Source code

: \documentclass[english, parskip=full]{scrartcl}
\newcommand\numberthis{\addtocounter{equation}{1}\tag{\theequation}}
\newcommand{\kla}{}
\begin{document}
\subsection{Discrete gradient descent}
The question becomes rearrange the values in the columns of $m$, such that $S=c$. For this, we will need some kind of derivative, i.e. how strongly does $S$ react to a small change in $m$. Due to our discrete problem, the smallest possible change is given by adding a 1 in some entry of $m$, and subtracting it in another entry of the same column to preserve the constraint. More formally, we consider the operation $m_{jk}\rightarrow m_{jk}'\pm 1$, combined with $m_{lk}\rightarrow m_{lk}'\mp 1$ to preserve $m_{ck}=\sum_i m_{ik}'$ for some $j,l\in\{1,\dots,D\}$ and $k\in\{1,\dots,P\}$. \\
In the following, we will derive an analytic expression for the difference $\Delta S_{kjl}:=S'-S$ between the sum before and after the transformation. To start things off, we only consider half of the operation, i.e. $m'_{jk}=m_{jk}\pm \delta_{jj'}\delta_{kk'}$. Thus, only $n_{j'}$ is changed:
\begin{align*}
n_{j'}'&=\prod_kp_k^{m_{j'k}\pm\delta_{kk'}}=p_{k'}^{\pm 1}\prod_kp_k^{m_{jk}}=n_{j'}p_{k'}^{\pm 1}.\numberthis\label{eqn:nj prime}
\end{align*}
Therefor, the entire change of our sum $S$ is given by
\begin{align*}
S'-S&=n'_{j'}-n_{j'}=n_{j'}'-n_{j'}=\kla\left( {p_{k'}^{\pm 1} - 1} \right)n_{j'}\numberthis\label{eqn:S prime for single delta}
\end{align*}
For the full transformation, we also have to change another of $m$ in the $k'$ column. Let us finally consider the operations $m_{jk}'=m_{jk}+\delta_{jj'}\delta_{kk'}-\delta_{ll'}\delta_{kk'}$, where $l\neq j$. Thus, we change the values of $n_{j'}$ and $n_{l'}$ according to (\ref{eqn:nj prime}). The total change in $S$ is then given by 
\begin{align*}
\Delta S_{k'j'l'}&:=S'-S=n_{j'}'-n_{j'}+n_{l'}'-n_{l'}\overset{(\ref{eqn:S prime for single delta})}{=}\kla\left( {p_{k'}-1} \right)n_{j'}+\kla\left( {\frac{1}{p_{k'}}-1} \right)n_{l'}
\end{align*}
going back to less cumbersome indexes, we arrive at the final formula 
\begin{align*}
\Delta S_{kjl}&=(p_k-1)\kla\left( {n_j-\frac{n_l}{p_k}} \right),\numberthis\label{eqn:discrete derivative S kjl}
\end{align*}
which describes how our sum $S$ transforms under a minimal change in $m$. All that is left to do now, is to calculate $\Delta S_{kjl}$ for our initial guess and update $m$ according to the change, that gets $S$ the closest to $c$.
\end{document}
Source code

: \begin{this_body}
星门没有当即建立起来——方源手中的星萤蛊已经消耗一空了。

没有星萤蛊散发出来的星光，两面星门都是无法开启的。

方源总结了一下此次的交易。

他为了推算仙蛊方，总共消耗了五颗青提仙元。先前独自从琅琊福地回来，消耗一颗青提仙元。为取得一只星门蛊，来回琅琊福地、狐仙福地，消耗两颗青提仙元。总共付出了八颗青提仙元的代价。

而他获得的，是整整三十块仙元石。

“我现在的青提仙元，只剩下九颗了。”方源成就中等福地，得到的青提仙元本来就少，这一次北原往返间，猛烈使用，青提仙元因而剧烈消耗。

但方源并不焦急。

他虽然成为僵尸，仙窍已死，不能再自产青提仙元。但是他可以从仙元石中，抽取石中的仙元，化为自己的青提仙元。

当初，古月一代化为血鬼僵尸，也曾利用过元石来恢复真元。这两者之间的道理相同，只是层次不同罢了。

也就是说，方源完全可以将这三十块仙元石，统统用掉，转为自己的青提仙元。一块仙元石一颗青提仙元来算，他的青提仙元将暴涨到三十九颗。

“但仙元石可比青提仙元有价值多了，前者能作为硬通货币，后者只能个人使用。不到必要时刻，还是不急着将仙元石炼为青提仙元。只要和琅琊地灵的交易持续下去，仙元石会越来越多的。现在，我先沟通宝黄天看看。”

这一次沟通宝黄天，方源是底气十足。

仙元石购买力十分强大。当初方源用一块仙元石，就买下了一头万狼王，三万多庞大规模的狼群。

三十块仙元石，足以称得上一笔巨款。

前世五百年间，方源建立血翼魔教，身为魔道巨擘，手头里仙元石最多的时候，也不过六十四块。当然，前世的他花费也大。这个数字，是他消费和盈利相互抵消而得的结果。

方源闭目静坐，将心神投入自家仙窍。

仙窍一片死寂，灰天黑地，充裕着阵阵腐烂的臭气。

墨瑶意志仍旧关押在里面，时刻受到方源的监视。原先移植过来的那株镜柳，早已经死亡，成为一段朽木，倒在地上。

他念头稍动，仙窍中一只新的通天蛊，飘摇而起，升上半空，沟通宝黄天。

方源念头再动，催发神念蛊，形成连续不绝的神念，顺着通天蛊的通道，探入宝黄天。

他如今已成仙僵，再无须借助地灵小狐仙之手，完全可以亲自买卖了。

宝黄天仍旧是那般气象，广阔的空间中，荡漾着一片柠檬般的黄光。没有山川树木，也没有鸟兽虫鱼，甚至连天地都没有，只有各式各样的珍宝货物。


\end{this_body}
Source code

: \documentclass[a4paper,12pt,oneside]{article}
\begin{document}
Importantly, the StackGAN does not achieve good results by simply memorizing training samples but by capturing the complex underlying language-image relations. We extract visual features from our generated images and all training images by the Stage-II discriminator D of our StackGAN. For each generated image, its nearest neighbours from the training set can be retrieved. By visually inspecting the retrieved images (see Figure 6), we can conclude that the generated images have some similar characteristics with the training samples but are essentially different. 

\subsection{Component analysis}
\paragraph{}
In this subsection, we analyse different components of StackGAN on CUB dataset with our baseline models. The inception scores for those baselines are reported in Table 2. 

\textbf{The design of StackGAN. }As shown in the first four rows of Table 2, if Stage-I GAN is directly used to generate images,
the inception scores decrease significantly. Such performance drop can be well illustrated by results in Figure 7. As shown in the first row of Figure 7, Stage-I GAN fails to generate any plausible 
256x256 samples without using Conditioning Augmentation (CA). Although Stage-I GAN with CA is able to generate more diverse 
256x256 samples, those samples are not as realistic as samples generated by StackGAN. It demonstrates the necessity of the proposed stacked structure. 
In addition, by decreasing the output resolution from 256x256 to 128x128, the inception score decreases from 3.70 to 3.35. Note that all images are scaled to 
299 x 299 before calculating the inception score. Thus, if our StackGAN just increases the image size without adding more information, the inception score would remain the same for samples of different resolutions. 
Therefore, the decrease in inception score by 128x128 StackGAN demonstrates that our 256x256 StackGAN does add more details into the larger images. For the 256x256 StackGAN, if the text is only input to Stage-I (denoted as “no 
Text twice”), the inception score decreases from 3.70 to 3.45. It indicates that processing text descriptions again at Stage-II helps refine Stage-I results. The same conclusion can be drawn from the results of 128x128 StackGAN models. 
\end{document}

☆ ☆ ☆ ☆ ☆ ☆ ☆

*Task statement*
Copy every entry exactly as it is given.

*Solution*
Source code

: \documentclass[english, parskip=full]{scrartcl}
\newcommand\numberthis{\addtocounter{equation}{1}\tag{\theequation}}
\newcommand{\kla}{}
\begin{document}
\subsection{Discrete gradient descent}
The question becomes rearrange the values in the columns of $m$, such that $S=c$. For this, we will need some kind of derivative, i.e. how strongly does $S$ react to a small change in $m$. Due to our discrete problem, the smallest possible change is given by adding a 1 in some entry of $m$, and subtracting it in another entry of the same column to preserve the constraint. More formally, we consider the operation $m_{jk}\rightarrow m_{jk}'\pm 1$, combined with $m_{lk}\rightarrow m_{lk}'\mp 1$ to preserve $m_{ck}=\sum_i m_{ik}'$ for some $j,l\in\{1,\dots,D\}$ and $k\in\{1,\dots,P\}$. \\
In the following, we will derive an analytic expression for the difference $\Delta S_{kjl}:=S'-S$ between the sum before and after the transformation. To start things off, we only consider half of the operation, i.e. $m'_{jk}=m_{jk}\pm \delta_{jj'}\delta_{kk'}$. Thus, only $n_{j'}$ is changed:
\begin{align*}
n_{j'}'&=\prod_kp_k^{m_{j'k}\pm\delta_{kk'}}=p_{k'}^{\pm 1}\prod_kp_k^{m_{jk}}=n_{j'}p_{k'}^{\pm 1}.\numberthis\label{eqn:nj prime}
\end{align*}
Therefor, the entire change of our sum $S$ is given by
\begin{align*}
S'-S&=n'_{j'}-n_{j'}=n_{j'}'-n_{j'}=\kla\left( {p_{k'}^{\pm 1} - 1} \right)n_{j'}\numberthis\label{eqn:S prime for single delta}
\end{align*}
For the full transformation, we also have to change another of $m$ in the $k'$ column. Let us finally consider the operations $m_{jk}'=m_{jk}+\delta_{jj'}\delta_{kk'}-\delta_{ll'}\delta_{kk'}$, where $l\neq j$. Thus, we change the values of $n_{j'}$ and $n_{l'}$ according to (\ref{eqn:nj prime}). The total change in $S$ is then given by 
\begin{align*}
\Delta S_{k'j'l'}&:=S'-S=n_{j'}'-n_{j'}+n_{l'}'-n_{l'}\overset{(\ref{eqn:S prime for single delta})}{=}\kla\left( {p_{k'}-1} \right)n_{j'}+\kla\left( {\frac{1}{p_{k'}}-1} \right)n_{l'}
\end{align*}
going back to less cumbersome indexes, we arrive at the final formula 
\begin{align*}
\Delta S_{kjl}&=(p_k-1)\kla\left( {n_j-\frac{n_l}{p_k}} \right),\numberthis\label{eqn:discrete derivative S kjl}
\end{align*}
which describes how our sum $S$ transforms under a minimal change in $m$. All that is left to do now, is to calculate $\Delta S_{kjl}$ for our initial guess and update $m$ according to the change, that gets $S$ the closest to $c$.
\end{document}
Source code

: \begin{this_body}
星门没有当即建立起来——方源手中的星萤蛊已经消耗一空了。

没有星萤蛊散发出来的星光，两面星门都是无法开启的。

方源总结了一下此次的交易。

他为了推算仙蛊方，总共消耗了五颗青提仙元。先前独自从琅琊福地回来，消耗一颗青提仙元。为取得一只星门蛊，来回琅琊福地、狐仙福地，消耗两颗青提仙元。总共付出了八颗青提仙元的代价。

而他获得的，是整整三十块仙元石。

“我现在的青提仙元，只剩下九颗了。”方源成就中等福地，得到的青提仙元本来就少，这一次北原往返间，猛烈使用，青提仙元因而剧烈消耗。

但方源并不焦急。

他虽然成为僵尸，仙窍已死，不能再自产青提仙元。但是他可以从仙元石中，抽取石中的仙元，化为自己的青提仙元。

当初，古月一代化为血鬼僵尸，也曾利用过元石来恢复真元。这两者之间的道理相同，只是层次不同罢了。

也就是说，方源完全可以将这三十块仙元石，统统用掉，转为自己的青提仙元。一块仙元石一颗青提仙元来算，他的青提仙元将暴涨到三十九颗。

“但仙元石可比青提仙元有价值多了，前者能作为硬通货币，后者只能个人使用。不到必要时刻，还是不急着将仙元石炼为青提仙元。只要和琅琊地灵的交易持续下去，仙元石会越来越多的。现在，我先沟通宝黄天看看。”

这一次沟通宝黄天，方源是底气十足。

仙元石购买力十分强大。当初方源用一块仙元石，就买下了一头万狼王，三万多庞大规模的狼群。

三十块仙元石，足以称得上一笔巨款。

前世五百年间，方源建立血翼魔教，身为魔道巨擘，手头里仙元石最多的时候，也不过六十四块。当然，前世的他花费也大。这个数字，是他消费和盈利相互抵消而得的结果。

方源闭目静坐，将心神投入自家仙窍。

仙窍一片死寂，灰天黑地，充裕着阵阵腐烂的臭气。

墨瑶意志仍旧关押在里面，时刻受到方源的监视。原先移植过来的那株镜柳，早已经死亡，成为一段朽木，倒在地上。

他念头稍动，仙窍中一只新的通天蛊，飘摇而起，升上半空，沟通宝黄天。

方源念头再动，催发神念蛊，形成连续不绝的神念，顺着通天蛊的通道，探入宝黄天。

他如今已成仙僵，再无须借助地灵小狐仙之手，完全可以亲自买卖了。

宝黄天仍旧是那般气象，广阔的空间中，荡漾着一片柠檬般的黄光。没有山川树木，也没有鸟兽虫鱼，甚至连天地都没有，只有各式各样的珍宝货物。


\end{this_body}
Source code

: \documentclass[a4paper,12pt,oneside]{article}
\begin{document}
Importantly, the StackGAN does not achieve good results by simply memorizing training samples but by capturing the complex underlying language-image relations. We extract visual features from our generated images and all training images by the Stage-II discriminator D of our StackGAN. For each generated image, its nearest neighbours from the training set can be retrieved. By visually inspecting the retrieved images (see Figure 6), we can conclude that the generated images have some similar characteristics with the training samples but are essentially different. 

\subsection{Component analysis}
\paragraph{}
In this subsection, we analyse different components of StackGAN on CUB dataset with our baseline models. The inception scores for those baselines are reported in Table 2. 

\textbf{The design of StackGAN. }As shown in the first four rows of Table 2, if Stage-I GAN is directly used to generate images,
the inception scores decrease significantly. Such performance drop can be well illustrated by results in Figure 7. As shown in the first row of Figure 7, Stage-I GAN fails to generate any plausible 
256x256 samples without using Conditioning Augmentation (CA). Although Stage-I GAN with CA is able to generate more diverse 
256x256 samples, those samples are not as realistic as samples generated by StackGAN. It demonstrates the necessity of the proposed stacked structure. 
In addition, by decreasing the output resolution from 256x256 to 128x128, the inception score decreases from 3.70 to 3.35. Note that all images are scaled to 
299 x 299 before calculating the inception score. Thus, if our StackGAN just increases the image size without adding more information, the inception score would remain the same for samples of different resolutions. 
Therefore, the decrease in inception score by 128x128 StackGAN demonstrates that our 256x256 StackGAN does add more details into the larger images. For the 256x256 StackGAN, if the text is only input to Stage-I (denoted as “no 
Text twice”), the inception score decreases from 3.70 to 3.45. It indicates that processing text descriptions again at Stage-II helps refine Stage-I results. The same conclusion can be drawn from the results of 128x128 StackGAN models. 
\end{document}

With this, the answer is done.